Munich and Hamburg are huge and very cosmopolitan.
Freiburg is rather small, very green, very young, lots of students.
Bonn was the former capital, so kind of rich. Not too special, but still a nice place.
What is important for you in a city?

I don't know much about these universities, but LMU (Munich) is considered to be one of the best ones in Germany.


----------



## Nash000 (Apr 25, 2013)

n_dimitrova said:


> Hello everybody
> 
> The universities I am applying to are the *University of Bonn* (Ms Economics), *University of Freiburg* (Ms in Economics: Profile Finance), the *University of Hamburg*(Economics) and *Ludwig Maximilians University*, Munich (again Economics).



In terms of reputation for Economics, Bonn is the clear winner in your list.

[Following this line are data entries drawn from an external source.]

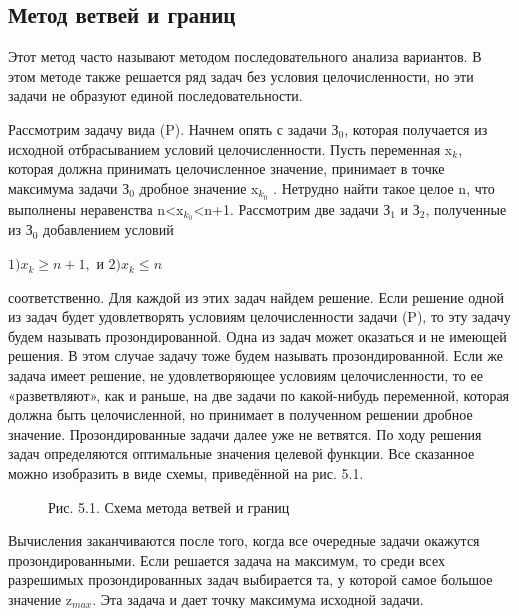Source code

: \subsection{Метод ветвей и границ}

Этот метод часто называют методом последовательного анализа вариантов. В этом методе также решается ряд задач без условия целочисленности, но эти задачи не образуют единой последовательности.

Рассмотрим  задачу вида (P). Начнем опять с задачи З$_0$, которая получается из исходной отбрасыванием условий целочисленности. Пусть переменная  x$_k$, которая должна принимать целочисленное значение, принимает в точке максимума задачи З$_0$ дробное значение x$_{k_0}$ . Нетрудно найти такое целое n, что выполнены неравенства n<x$_{k_0}$<n+1. Рассмотрим две задачи З$_1$ и З$_2$, полученные из З$_0$ добавлением условий
\begin{center}
$1 )x_k \geq n+1,$ и $2) x_k \leq n$
\end{center}
соответственно. Для каждой из этих задач найдем решение. Если решение одной из задач будет удовлетворять условиям целочисленности задачи (P), то эту задачу будем называть прозондированной. Одна из задач может оказаться и не имеющей решения. В этом случае задачу тоже будем называть прозондированной. Если же задача имеет решение, не удовлетворяющее условиям целочисленности, то ее «разветвляют», как и раньше, на две задачи по какой-нибудь переменной, которая должна быть целочисленной, но принимает в полученном решении дробное значение. Прозондированные задачи далее уже не ветвятся. По ходу решения задач определяются оптимальные значения целевой функции. Все сказанное можно изобразить в виде схемы, приведённой на рис. 5.1.

\begin{figure}[h]
\caption*{Рис. 5.1. Схема метода ветвей и границ}
\label{picture_5_1}
\end{figure}

Вычисления заканчиваются после того, когда все очередные задачи окажутся прозондированными. Если решается задача на максимум, то среди всех разрешимых прозондированных задач выбирается та, у которой самое большое значение z$_{max}$. Эта задача и дает точку максимума исходной задачи.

If that list is not yet final, you could also consider Mannheim, Cologne (where I studied Economics...) and Frankfurt, which all have very good economics departments. 

In terms of cities, Bonn and Freiburg are somewhat smaller cities, Munich and Hamburg are much bigger. All four are really nice to live in, imho.

Munich is I think the most expensive of the four, especially in terms of rent. 

Hope that helps!

Nash


----------



## lols123 (May 12, 2013)

Munich is a great city. I lived there myself for some time. Another university in Munich would be the Technical University but I'm not sure if they have courses in your field. LMU is located right at the heart of Munich. The campus looks wonderful and is a very nice old building. Lots of students around that area. I'm sure you would enjoy it very much!


----------